Extracted data entries
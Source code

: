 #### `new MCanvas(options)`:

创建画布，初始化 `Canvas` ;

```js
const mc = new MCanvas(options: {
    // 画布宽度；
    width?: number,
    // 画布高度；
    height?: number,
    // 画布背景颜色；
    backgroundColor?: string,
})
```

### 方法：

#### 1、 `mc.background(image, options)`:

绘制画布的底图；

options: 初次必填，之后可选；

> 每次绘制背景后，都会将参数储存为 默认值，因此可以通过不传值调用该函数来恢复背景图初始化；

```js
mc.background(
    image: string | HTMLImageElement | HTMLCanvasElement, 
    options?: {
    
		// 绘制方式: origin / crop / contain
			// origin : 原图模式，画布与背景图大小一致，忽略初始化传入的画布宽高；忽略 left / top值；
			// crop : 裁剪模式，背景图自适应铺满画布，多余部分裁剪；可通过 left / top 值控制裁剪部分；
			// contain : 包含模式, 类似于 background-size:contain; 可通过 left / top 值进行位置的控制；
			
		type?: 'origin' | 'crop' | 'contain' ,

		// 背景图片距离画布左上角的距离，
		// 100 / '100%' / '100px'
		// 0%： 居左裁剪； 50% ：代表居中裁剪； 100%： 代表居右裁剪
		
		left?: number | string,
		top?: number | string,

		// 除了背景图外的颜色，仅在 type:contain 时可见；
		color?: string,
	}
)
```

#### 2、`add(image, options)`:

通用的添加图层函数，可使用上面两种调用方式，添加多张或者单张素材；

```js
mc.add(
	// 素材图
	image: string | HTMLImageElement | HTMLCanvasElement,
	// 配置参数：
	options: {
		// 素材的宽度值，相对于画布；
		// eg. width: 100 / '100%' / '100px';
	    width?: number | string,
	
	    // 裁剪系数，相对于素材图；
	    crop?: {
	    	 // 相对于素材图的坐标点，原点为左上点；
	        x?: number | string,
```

§ Problem to solve
Which lines of the data hold the string "MCanvas"? Return each of them.

§ Expected answer
: #### `new MCanvas(options)`:
const mc = new MCanvas(options: {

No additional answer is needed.